#### WORK INSTRUCTION
Please return every line of the records below that contains the word "table".

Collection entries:

*-*-*

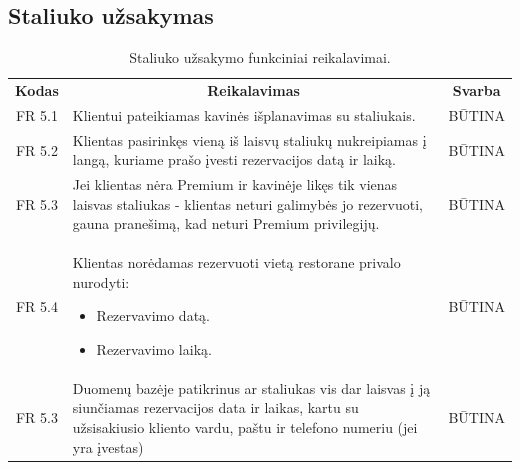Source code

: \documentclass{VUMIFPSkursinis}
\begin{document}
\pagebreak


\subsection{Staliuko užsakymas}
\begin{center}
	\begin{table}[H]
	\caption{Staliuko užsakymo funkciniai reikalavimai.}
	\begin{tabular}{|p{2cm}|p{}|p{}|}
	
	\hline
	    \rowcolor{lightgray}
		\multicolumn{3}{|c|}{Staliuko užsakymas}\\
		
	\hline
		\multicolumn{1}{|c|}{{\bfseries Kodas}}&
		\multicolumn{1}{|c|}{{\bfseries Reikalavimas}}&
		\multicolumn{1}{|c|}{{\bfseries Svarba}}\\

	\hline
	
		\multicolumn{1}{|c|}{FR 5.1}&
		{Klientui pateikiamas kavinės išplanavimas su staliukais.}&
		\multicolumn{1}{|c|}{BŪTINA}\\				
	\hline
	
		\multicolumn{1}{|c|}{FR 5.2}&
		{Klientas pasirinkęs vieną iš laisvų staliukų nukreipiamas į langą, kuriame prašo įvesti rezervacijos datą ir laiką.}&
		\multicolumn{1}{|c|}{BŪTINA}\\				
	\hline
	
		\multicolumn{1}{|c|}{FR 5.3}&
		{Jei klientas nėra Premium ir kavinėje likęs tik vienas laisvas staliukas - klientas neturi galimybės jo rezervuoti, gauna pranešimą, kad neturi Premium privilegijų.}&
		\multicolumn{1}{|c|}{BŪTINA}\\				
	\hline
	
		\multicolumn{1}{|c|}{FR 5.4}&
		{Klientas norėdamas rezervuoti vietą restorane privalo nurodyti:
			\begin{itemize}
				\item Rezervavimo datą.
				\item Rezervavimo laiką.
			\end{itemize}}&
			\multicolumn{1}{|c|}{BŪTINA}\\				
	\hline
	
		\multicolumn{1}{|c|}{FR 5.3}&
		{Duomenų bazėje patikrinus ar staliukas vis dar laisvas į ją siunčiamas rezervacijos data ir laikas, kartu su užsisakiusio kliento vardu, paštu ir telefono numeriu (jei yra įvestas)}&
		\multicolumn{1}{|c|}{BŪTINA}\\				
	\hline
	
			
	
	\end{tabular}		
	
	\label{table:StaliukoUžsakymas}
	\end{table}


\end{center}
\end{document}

*-*-*

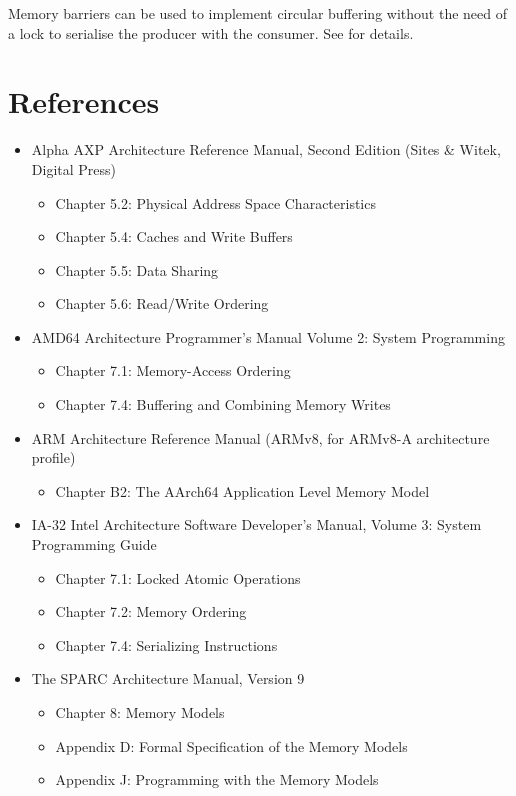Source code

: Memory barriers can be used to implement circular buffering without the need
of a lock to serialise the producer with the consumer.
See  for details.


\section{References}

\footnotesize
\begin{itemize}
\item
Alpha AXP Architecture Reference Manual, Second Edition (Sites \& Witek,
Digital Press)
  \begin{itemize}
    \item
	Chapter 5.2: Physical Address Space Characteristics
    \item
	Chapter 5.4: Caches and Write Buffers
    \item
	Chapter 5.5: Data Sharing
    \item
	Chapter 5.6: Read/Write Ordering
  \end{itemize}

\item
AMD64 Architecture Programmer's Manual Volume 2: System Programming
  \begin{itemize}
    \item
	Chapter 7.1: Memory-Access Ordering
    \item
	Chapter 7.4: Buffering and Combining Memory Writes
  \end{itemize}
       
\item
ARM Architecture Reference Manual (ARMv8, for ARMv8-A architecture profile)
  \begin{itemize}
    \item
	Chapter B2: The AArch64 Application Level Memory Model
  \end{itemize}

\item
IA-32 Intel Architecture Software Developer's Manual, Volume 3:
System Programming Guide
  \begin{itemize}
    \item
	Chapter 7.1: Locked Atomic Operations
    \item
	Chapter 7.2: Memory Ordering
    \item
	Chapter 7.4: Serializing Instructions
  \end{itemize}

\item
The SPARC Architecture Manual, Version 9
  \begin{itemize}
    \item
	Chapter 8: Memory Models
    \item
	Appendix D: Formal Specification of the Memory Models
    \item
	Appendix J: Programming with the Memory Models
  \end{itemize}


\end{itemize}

*-*-*

#### RESULT
	\begin{table}[H]
	\label{table:StaliukoUžsakymas}
	\end{table}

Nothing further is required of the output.